Discurso no Senado Federal

RELATANDO SUA PARTICIPAÇÃO NA CONFERENCIA MUNDIAL HABITAT II, REALIZADA EM ISTAMBUL.

Autor
Lúcio Alcântara (PSDB - Partido da Social Democracia Brasileira/CE)
Nome completo: Lúcio Gonçalo de Alcântara
Casa
Senado Federal
Tipo
Discurso
Resumo por assunto
POLITICA HABITACIONAL.:
  • RELATANDO SUA PARTICIPAÇÃO NA CONFERENCIA MUNDIAL HABITAT II, REALIZADA EM ISTAMBUL.
Publicação
Publicação no DSF de 18/06/1996 - Página 10076
Assunto
Outros > POLITICA HABITACIONAL.
Indexação
  • RELATORIO, ORADOR, CONFERENCIA INTERNACIONAL, HABITAÇÃO, ORGANIZAÇÃO DAS NAÇÕES UNIDAS (ONU), PAIS ESTRANGEIRO, TURQUIA, PARTICIPAÇÃO, ORGANIZAÇÃO NÃO-GOVERNAMENTAL (ONG).
  • PREMIO, PROJETO, HABITAÇÃO, URBANISMO, PREFEITURA, CAPITAL DE ESTADO, ESTADO DO CEARA (CE), ORGANIZAÇÃO NÃO-GOVERNAMENTAL (ONG), PAIS ESTRANGEIRO, FRANÇA.
  • COOPERAÇÃO, COMUNIDADE, ORGANIZAÇÃO NÃO-GOVERNAMENTAL (ONG), ASSOCIAÇÕES, MORADOR, REDUÇÃO, CUSTO, CONSTRUÇÃO, HABITAÇÃO.
  • DEBATE, DESPEJO, HABITAÇÃO, DIREITOS SOCIAIS, COOPERAÇÃO, AMBITO INTERNACIONAL, PARTICIPAÇÃO, PRIMEIRO MUNDO, PAIS EM DESENVOLVIMENTO, AFRICA, ASIA, AMERICA LATINA.

O Sr. LÚCIO ALCÂNTARA (PSDB-CE. Pronuncia o seguinte discurso. Sem revisão do orador.) - Antes de mais nada, agradeço ao nobre Senador Jefferson Péres, que preside esta sessão, pela oportunidade que me proporciona fazer um rápido relato. Contudo, não haverá prejuízo ao relatório oficial que, conforme determina o regimento, será apresentado à Casa pela Comissão de Senadores que esteve presente à Conferência Mundial Habitat II, em Istambul.

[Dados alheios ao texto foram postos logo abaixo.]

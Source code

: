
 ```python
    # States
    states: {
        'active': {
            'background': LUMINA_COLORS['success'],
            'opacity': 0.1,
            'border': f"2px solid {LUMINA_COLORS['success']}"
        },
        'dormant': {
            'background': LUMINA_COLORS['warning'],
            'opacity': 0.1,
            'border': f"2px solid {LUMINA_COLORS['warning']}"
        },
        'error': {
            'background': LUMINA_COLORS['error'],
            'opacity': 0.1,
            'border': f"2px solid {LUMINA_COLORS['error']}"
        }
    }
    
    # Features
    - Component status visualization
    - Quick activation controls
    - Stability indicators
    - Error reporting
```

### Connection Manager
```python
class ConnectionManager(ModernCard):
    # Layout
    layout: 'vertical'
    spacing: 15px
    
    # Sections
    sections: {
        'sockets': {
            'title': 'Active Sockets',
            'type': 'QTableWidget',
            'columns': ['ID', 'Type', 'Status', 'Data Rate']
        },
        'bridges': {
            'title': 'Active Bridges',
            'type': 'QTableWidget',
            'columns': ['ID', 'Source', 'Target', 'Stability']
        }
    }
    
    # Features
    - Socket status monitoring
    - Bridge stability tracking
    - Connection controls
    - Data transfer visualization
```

Voltei ontem desse grande encontro mundial naquela histórica cidade turca, onde a Organização das Nações Unidas promoveu a última grande conferência do século que integrou uma série de outras, cujo conjunto é conhecido como Agenda Social. Teve início com a conferência sobre a Terra, a ECO-92, no Rio de Janeiro; a conferência sobre populações, no Cairo; a conferência sobre a mulher, em Pequim; a conferência sobre o desenvolvimento, em Copenhagen; a conferência sobre Direitos Humanos, em Viena. E, agora, a conferência Habitat II - em 1976 ocorreu o Habitat I, em Vancouver, no Canadá - encerra esse ciclo de grandes debates que tem, sobretudo, o condão de estimular governos, autoridades, organizações da sociedade civil, entidades não-governamentais, a refletirem sobre esses grandes problemas do mundo, problemas que desafiam nossa capacidade gestora, que desafiam nossa criatividade e que exigem muito esforço na sua superação.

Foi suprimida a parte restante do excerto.